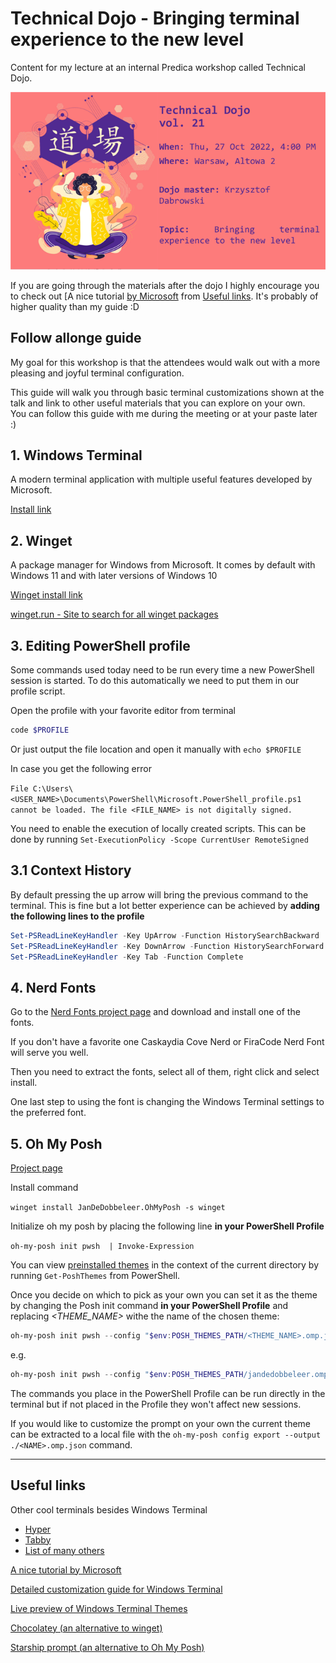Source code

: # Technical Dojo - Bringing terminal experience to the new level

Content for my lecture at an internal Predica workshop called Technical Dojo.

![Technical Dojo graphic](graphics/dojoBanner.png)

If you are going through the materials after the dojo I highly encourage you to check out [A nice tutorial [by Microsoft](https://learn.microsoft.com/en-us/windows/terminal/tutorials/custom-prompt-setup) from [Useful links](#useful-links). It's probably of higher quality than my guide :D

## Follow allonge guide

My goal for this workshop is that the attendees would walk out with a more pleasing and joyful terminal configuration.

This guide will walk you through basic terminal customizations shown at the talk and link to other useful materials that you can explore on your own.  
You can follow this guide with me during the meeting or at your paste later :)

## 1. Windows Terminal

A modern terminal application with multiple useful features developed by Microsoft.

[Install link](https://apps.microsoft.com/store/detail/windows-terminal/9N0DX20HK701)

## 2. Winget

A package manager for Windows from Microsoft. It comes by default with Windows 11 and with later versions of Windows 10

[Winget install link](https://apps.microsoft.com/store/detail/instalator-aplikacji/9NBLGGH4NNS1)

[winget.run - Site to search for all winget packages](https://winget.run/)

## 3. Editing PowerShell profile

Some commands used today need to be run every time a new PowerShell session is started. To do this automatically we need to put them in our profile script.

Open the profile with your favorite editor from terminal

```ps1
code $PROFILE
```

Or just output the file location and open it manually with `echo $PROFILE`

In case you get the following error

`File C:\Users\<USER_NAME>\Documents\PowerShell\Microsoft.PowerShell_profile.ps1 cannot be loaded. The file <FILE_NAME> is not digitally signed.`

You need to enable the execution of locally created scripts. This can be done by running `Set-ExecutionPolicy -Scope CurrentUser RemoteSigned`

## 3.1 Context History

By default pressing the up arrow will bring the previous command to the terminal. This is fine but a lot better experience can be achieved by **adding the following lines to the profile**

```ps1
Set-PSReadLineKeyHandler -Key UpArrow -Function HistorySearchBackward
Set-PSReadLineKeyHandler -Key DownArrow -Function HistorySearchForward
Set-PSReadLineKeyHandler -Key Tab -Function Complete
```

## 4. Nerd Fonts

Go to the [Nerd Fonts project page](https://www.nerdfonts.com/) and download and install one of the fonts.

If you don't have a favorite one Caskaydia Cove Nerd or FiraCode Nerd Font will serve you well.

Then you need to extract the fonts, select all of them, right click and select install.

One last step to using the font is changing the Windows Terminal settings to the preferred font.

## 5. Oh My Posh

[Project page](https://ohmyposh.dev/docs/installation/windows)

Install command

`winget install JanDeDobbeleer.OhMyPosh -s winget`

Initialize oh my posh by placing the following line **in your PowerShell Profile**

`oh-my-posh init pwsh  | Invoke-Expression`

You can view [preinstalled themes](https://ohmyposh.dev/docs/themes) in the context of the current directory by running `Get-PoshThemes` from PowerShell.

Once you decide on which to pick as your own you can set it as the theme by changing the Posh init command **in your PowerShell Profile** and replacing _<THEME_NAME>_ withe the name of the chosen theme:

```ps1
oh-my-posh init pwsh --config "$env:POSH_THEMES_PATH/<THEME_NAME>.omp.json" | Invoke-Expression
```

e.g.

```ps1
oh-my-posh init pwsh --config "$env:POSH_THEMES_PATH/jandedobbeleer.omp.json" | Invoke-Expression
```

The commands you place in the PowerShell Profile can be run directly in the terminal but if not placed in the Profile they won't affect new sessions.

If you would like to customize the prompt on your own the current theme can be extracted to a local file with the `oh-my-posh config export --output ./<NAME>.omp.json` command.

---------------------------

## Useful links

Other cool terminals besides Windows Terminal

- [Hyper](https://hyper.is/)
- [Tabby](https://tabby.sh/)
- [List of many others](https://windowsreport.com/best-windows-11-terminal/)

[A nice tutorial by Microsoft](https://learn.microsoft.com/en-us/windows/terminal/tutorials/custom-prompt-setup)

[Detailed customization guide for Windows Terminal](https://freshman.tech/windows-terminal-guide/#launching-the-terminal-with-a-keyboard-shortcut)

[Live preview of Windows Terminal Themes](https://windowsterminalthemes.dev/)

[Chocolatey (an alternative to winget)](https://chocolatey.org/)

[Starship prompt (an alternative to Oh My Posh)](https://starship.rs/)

■ ■ ■ ■ ■

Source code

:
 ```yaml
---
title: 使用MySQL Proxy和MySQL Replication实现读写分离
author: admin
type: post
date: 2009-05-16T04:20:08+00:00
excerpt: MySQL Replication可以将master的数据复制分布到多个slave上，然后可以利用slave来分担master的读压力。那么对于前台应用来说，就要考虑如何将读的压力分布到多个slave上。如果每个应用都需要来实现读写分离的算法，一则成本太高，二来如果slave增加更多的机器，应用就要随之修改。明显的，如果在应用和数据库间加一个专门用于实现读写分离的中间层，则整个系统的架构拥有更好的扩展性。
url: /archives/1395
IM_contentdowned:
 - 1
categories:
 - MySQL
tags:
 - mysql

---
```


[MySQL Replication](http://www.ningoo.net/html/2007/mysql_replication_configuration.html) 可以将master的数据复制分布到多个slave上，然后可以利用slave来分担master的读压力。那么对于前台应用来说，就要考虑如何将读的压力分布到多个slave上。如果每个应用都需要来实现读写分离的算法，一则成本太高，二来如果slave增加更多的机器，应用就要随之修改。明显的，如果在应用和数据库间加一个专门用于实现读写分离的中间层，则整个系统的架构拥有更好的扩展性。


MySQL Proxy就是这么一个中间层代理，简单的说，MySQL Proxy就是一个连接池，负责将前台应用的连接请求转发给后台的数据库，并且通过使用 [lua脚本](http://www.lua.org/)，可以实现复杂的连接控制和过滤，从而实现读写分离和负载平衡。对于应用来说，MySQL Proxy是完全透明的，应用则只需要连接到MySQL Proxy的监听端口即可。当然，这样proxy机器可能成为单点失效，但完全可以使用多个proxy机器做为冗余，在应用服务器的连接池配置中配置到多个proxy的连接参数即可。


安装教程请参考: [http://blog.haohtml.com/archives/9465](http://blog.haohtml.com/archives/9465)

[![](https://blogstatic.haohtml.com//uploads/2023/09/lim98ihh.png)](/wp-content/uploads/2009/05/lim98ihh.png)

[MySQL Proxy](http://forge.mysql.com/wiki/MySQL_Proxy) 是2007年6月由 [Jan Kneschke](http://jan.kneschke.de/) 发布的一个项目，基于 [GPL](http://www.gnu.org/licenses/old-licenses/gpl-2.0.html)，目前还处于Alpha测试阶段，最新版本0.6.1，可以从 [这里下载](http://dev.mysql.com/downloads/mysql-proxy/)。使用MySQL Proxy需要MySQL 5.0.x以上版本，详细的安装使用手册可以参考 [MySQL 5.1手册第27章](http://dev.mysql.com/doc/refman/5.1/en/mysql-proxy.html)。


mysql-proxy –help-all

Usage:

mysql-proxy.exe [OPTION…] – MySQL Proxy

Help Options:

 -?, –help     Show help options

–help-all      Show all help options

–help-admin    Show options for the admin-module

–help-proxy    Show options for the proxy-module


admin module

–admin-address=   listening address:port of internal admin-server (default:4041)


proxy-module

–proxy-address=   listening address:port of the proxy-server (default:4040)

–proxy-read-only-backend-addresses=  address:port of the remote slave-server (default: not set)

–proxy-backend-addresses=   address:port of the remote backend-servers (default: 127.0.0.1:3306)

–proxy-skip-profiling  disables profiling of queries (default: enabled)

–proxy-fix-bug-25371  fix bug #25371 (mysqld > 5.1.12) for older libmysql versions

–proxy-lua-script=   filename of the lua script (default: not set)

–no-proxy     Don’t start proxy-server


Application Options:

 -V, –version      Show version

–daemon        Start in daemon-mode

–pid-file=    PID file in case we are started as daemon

■ ■ ■ ■ ■

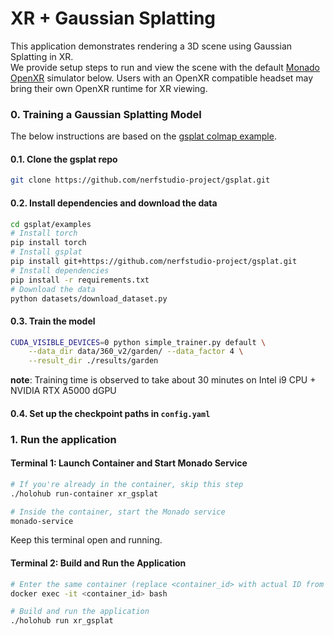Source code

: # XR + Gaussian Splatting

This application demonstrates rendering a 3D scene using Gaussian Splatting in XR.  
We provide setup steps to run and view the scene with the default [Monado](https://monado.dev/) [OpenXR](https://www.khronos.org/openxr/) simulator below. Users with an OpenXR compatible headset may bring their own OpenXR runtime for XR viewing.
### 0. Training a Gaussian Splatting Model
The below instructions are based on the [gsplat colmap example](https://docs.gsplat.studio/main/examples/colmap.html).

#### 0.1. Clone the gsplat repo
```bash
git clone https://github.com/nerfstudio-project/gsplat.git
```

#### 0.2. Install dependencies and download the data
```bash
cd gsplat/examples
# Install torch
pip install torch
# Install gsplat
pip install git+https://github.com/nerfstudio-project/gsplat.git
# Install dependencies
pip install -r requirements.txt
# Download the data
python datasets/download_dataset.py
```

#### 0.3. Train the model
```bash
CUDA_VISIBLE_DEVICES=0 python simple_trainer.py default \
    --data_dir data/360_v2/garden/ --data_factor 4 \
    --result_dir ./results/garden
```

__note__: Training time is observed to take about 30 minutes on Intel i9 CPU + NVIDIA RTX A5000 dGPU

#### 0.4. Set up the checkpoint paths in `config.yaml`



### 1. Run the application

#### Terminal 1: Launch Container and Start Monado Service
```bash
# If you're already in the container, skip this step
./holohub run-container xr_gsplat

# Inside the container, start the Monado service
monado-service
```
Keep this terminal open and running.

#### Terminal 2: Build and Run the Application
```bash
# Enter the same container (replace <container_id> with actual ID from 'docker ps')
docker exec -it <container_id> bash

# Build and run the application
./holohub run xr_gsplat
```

■ ■ ■ ■ ■

_WHAT YOU ARE ASKED TO DO_
Of the lines above, retype only those from the line containing "We provide setup" through the line containing "### 0. Training a Gaussian Splatting Model", including both, exactly.

_YOUR SOLUTION_
We provide setup steps to run and view the scene with the default [Monado](https://monado.dev/) [OpenXR](https://www.khronos.org/openxr/) simulator below. Users with an OpenXR compatible headset may bring their own OpenXR runtime for XR viewing.
### 0. Training a Gaussian Splatting Model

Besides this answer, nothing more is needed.